The Cost of Liberty: Bail in Juvenile Court
Recorded On: 09/10/2019
Nineteen states and territories allow money bail in the juvenile system. This workshop will help educate participants on the findings presented in a report from the National Juvenile Defender Center - A Right to Liberty: Reforming Juvenile Money Bail. The workshop will also cover risks associated with incarceration and the consequences of money bail.
Mary Ann Scali
Executive Director, National Juvenile Defender Center
Mary Ann has been at NJDC since 2000 and has worked on juvenile indigent defense issues for over 15 years. As executive director, she oversees the delivery of juvenile defense training, facilitates and writes state assessments of juvenile indigent defense services, coordinates and participates in numerous cross-disciplinary reform efforts, and manages a variety of projects with NJDC staff.
Prior to working at NJDC, Mary Ann was a social worker and an attorney in the juvenile division of the Office of the Public Defender in Baltimore, Maryland. After completing her undergraduate degree at the College of the Holy Cross, she spent two years teaching at a boys’ high school in Pohnpei, Micronesia. Mary Ann also worked for a year at the Jesuit Refugee Service in Rome, Italy, and spent a year teaching Baltimore City boys at the Baraka School in Nanyuki, Kenya.
Mary Ann earned her J.D. and M.S.W. from Loyola University Chicago where she was a Civitas ChildLaw Scholar and co-founder of the Public Interest Law Reporter.
Aneesa is the 2017-2019 Gault Fellow at NJDC, where she works on legal and policy initiatives related to juvenile defense, including reducing and eliminating racial and ethnic disparities in the juvenile legal system. Aneesa is currently leading NJDC’s Juvenile Cash Bail Reform efforts. During law school, Aneesa focused on indigent defense. She represented adults in District Court at the Maryland Office of the Public Defender through the University of Baltimore School of Law’s Criminal Practice Clinic, as well as in habeas and bail review hearings in Circuit Court through the Pretrial Justice Clinic. Additionally, she helped represent criminal defendants at the Public Defender Service for the District of Columbia, and capital defendants at the Northern Virginia Capital Defender Office.
Aneesa served as Volunteer Coordinator for the Homeless Persons Representation Project, assisting at criminal expungement clinics in Baltimore and Silver Spring, MD, and was the 2016 recipient of their Outstanding Student Volunteer Award. Aneesa also served as President of the American Constitution Society for Law and Policy and the National Lawyers Guild student chapters, and was the 2017 recipient of the Guild’s C.B. King Award, named after a prominent civil rights activist, due to her community lawyering experience. Prior to law school, Aneesa worked as a paralegal in the Department of Justice’s Civil Rights Division where she assisted on police misconduct cases.

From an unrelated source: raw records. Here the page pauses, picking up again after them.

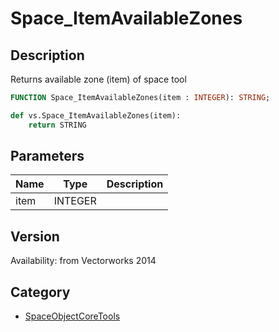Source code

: # Space_ItemAvailableZones

## Description
Returns available zone (item) of space tool

```pascal
FUNCTION Space_ItemAvailableZones(item : INTEGER): STRING;
```

```python
def vs.Space_ItemAvailableZones(item):
    return STRING
```

## Parameters
|Name|Type|Description|
|---|---|---|
|item|INTEGER|   |

## Version
Availability: from Vectorworks 2014

## Category
* [SpaceObjectCoreTools](../Categories/SpaceObjectCoreTools.md)
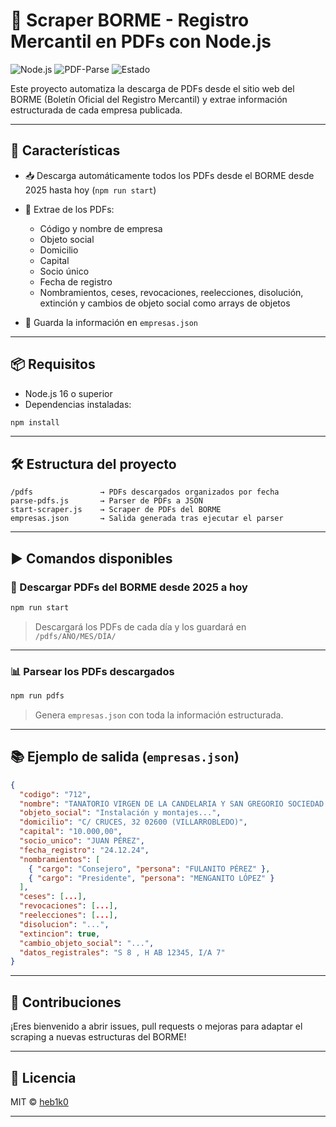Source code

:# 📄 Scraper BORME - Registro Mercantil en PDFs con Node.js

![Node.js](https://img.shields.io/badge/node-%3E%3D16.0.0-brightgreen)
![PDF-Parse](https://img.shields.io/badge/pdf--parse-OK-blue)
![Estado](https://img.shields.io/badge/funcional-✅-green)

Este proyecto automatiza la descarga de PDFs desde el sitio web del BORME (Boletín Oficial del Registro Mercantil) y extrae información estructurada de cada empresa publicada.

---

## 🚀 Características

- 📥 Descarga automáticamente todos los PDFs desde el BORME desde 2025 hasta hoy (`npm run start`)
- 🧠 Extrae de los PDFs:
  - Código y nombre de empresa
  - Objeto social
  - Domicilio
  - Capital
  - Socio único
  - Fecha de registro
  - Nombramientos, ceses, revocaciones, reelecciones, disolución, extinción y cambios de objeto social como arrays de objetos

- 📁 Guarda la información en `empresas.json`

---

## 📦 Requisitos

- Node.js 16 o superior
- Dependencias instaladas:

```bash
npm install
```

---

## 🛠 Estructura del proyecto

```
/pdfs               → PDFs descargados organizados por fecha
parse-pdfs.js       → Parser de PDFs a JSON
start-scraper.js    → Scraper de PDFs del BORME
empresas.json       → Salida generada tras ejecutar el parser
```

---

## ▶️ Comandos disponibles

### 🔽 Descargar PDFs del BORME desde 2025 a hoy

```bash
npm run start
```

> Descargará los PDFs de cada día y los guardará en `/pdfs/AÑO/MES/DÍA/`

---

### 📊 Parsear los PDFs descargados

```bash
npm run pdfs
```

> Genera `empresas.json` con toda la información estructurada.

---

## 📚 Ejemplo de salida (`empresas.json`)

```json
{
  "codigo": "712",
  "nombre": "TANATORIO VIRGEN DE LA CANDELARIA Y SAN GREGORIO SOCIEDAD LIMITADA",
  "objeto_social": "Instalación y montajes...",
  "domicilio": "C/ CRUCES, 32 02600 (VILLARROBLEDO)",
  "capital": "10.000,00",
  "socio_unico": "JUAN PÉREZ",
  "fecha_registro": "24.12.24",
  "nombramientos": [
    { "cargo": "Consejero", "persona": "FULANITO PÉREZ" },
    { "cargo": "Presidente", "persona": "MENGANITO LÓPEZ" }
  ],
  "ceses": [...],
  "revocaciones": [...],
  "reelecciones": [...],
  "disolucion": "...",
  "extincion": true,
  "cambio_objeto_social": "...",
  "datos_registrales": "S 8 , H AB 12345, I/A 7"
}
```

---

## 🤝 Contribuciones

¡Eres bienvenido a abrir issues, pull requests o mejoras para adaptar el scraping a nuevas estructuras del BORME!

---

## 📝 Licencia

MIT © [heb1k0](https://github.com/heb1k0)

---

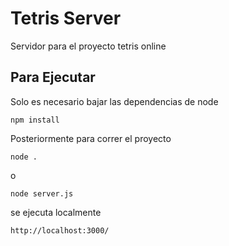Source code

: # Tetris Server

Servidor para el proyecto tetris online

## Para Ejecutar

Solo es necesario bajar las dependencias de node

```
npm install
```

Posteriormente para correr el proyecto 
```
node .
```
o

```
node server.js
```
se ejecuta localmente
```
http://localhost:3000/
```
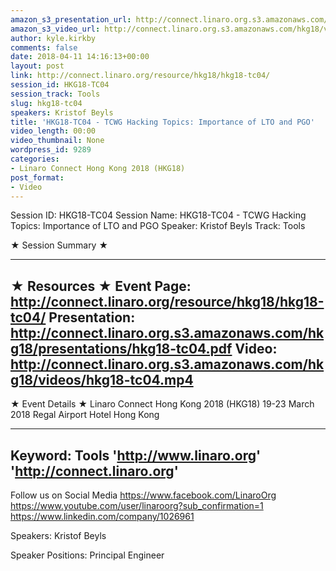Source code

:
 ```yaml
---
amazon_s3_presentation_url: http://connect.linaro.org.s3.amazonaws.com/hkg18/presentations/hkg18-tc04.pdf
amazon_s3_video_url: http://connect.linaro.org.s3.amazonaws.com/hkg18/videos/hkg18-tc04.mp4
author: kyle.kirkby
comments: false
date: 2018-04-11 14:16:13+00:00
layout: post
link: http://connect.linaro.org/resource/hkg18/hkg18-tc04/
session_id: HKG18-TC04
session_track: Tools
slug: hkg18-tc04
speakers: Kristof Beyls
title: 'HKG18-TC04 - TCWG Hacking Topics: Importance of LTO and PGO'
video_length: 00:00
video_thumbnail: None
wordpress_id: 9289
categories:
- Linaro Connect Hong Kong 2018 (HKG18)
post_format:
- Video
---
```


Session ID: HKG18-TC04
Session Name: HKG18-TC04 - TCWG Hacking Topics: Importance of LTO and PGO
Speaker: Kristof Beyls
Track: Tools


★ Session Summary ★

---------------------------------------------------
★ Resources ★
Event Page: http://connect.linaro.org/resource/hkg18/hkg18-tc04/
Presentation: http://connect.linaro.org.s3.amazonaws.com/hkg18/presentations/hkg18-tc04.pdf
Video: http://connect.linaro.org.s3.amazonaws.com/hkg18/videos/hkg18-tc04.mp4
 ---------------------------------------------------
★ Event Details ★
Linaro Connect Hong Kong 2018 (HKG18)
19-23 March 2018 
Regal Airport Hotel Hong Kong

---------------------------------------------------
Keyword: Tools
'http://www.linaro.org'
'http://connect.linaro.org'
---------------------------------------------------
Follow us on Social Media
https://www.facebook.com/LinaroOrg
https://www.youtube.com/user/linaroorg?sub_confirmation=1
https://www.linkedin.com/company/1026961

Speakers: Kristof Beyls

Speaker Positions: Principal Engineer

Aneesa graduated from American University, and received her J.D. from the University of Baltimore School of Law, where she received a Dean’s Citation for Outstanding Service.
Vice President, Innovation & Impact
As the vice president of innovation and impact, Meghan Guevara leads PJI’s learning communities and technical assistance efforts. She has spent nearly 20 years providing training and professional development to criminal justice and human services professionals who seek to advance their work using the latest research and to improve outcomes for individuals and communities. For the past decade, Meghan has focused on local- and state-level systems change and has also worked extensively at the county level to build collaborative, data-driven justice systems. Meghan began her career as a health educator working with youth in the juvenile justice and child welfare systems. She received a Master of Public Health degree in social and behavioral sciences from Boston University.